Many teams rely on MongoDB to store rich, connected data, such as documents capturing users, transactions, relationships, and activity logs. As these datasets grow more complex, so does the need to explore how entities relate to one another. Whether you want to analyze multi-hop relationships, trace interaction paths, or uncover hidden patterns, graph queries provide a natural way to ask deeper questions about your data.
While MongoDB is a powerful document database with $graphLookup to support recursive queries, more advanced graph workloads often benefit from specialized tools designed for that purpose. That’s where PuppyGraph comes in. PuppyGraph lets you query your MongoDB data as a graph—using Gremlin or Cypher—without duplicating or migrating data into a separate system. This approach combines MongoDB’s flexibility and performance with advanced graph querying capabilities, all in real time.
In this article, we’ll look at what makes MongoDB effective for certain graph workloads, where it has limits, and how PuppyGraph can help you unlock a new layer of insight without disrupting your existing architecture.

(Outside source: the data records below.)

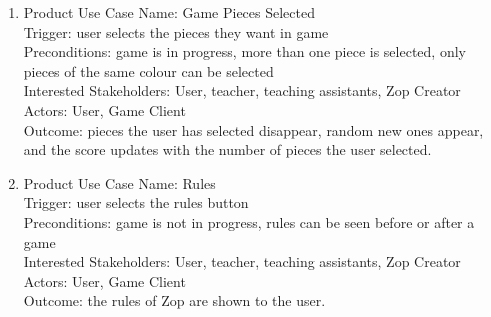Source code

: \documentclass[12pt]{article}
\begin{document}
\begin{enumerate}
 \item Product Use Case Name: Game Pieces Selected\\
 Trigger: user selects the pieces they want in game\\
 Preconditions: game is in progress, more than one piece is selected, only pieces of the same colour can be selected\\
 Interested Stakeholders: User, teacher, teaching assistants, Zop Creator\\
 Actors: User, Game Client\\
 Outcome: pieces the user has selected disappear, random new ones appear, and the score updates with the number of pieces the user selected.\\
 
 \item Product Use Case Name: Rules\\
 Trigger: user selects the rules button\\
 Preconditions: game is not in progress, rules can be seen before or after a game\\
 Interested Stakeholders: User, teacher, teaching assistants, Zop Creator\\
 Actors: User, Game Client\\
 Outcome: the rules of Zop are shown to the user.\\

\end{enumerate}
\end{document}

When people search for a MongoDB graph database, they’re often looking for ways to analyze and query relationships stored in their MongoDB collections. It’s easy to see why: many applications naturally involve connected data, such as users following each other, products linked to categories, or devices interacting across a network.
MongoDB itself is a general-purpose document database built around flexible, JSON-like collections. It doesn’t store data as a native graph of nodes and edges in the way that dedicated graph databases do. Instead, it provides features like $graphLookup, an aggregation stage that can perform recursive lookups within or across collections. This makes it possible to explore hierarchical structures, such as organizational charts or nested categories, without additional tools.
In practice, MongoDB can handle a wide range of graph-style queries, especially when relationships are expressed in parent-child patterns. However, some use cases involve more complex questions. For instance, scenarios like finding shortest paths, performing multi-hop traversals across different entities, or detecting cycles in your data often benefit from graph query engines or databases specifically designed for graph workloads.
MongoDB includes built-in capabilities that make it possible to work with connected data without introducing additional systems. The most notable feature is the $graphLookup stage in the aggregation framework.
$graphLookup allows you to perform recursive searches within a collection or across related collections, effectively traversing documents linked by references. For example, you can:
This approach works well when your relationships form predictable hierarchies or tree-like structures. Because $graphLookup is part of the aggregation pipeline, you can combine it with filtering, projection, and sorting in a single query, which makes it quite powerful for many common scenarios. Here’s a simple example of how $graphLookup can be used conceptually.
You have a categories collection representing product categories and subcategories. Each document looks like this:
{ _id: 1, name: "Electronics", parent: null }
{ _id: 2, name: "Computers", parent: "Electronics" }
{ _id: 3, name: "Laptops", parent: "Computers" }
{ _id: 4, name: "Ultrabooks", parent: "Laptops" }
{ _id: 5, name: "Desktops", parent: "Computers" }
{ _id: 6, name: "Smartphones", parent: "Electronics" }
{ _id: 7, name: "Accessories", parent: "Electronics" }Suppose you want to retrieve up to 2 levels of subcategories under each category, but only include subcategories whose names contain the word “top” (e.g., “Laptops” and “Desktops”). Here’s how you could write the aggregation:
db.categories.aggregate([
{
$graphLookup: {
from: "categories",
startWith: "$name",
connectFromField: "name",
connectToField: "parent",
as: "subcategories",
maxDepth: 2,
restrictSearchWithMatch: { name: { $regex: "top", $options: "i" } }
}
}
])This query starts with each document’s name field and looks for other documents where the parent field matches that name. It follows these links recursively to build a tree of subcategories. The maxDepth: 2 option means the search goes no more than two levels deep. Finally, restrictSearchWithMatch filters the results so only subcategories whose names include the word “top” (like “Laptops” or “Desktops”) are included in the output.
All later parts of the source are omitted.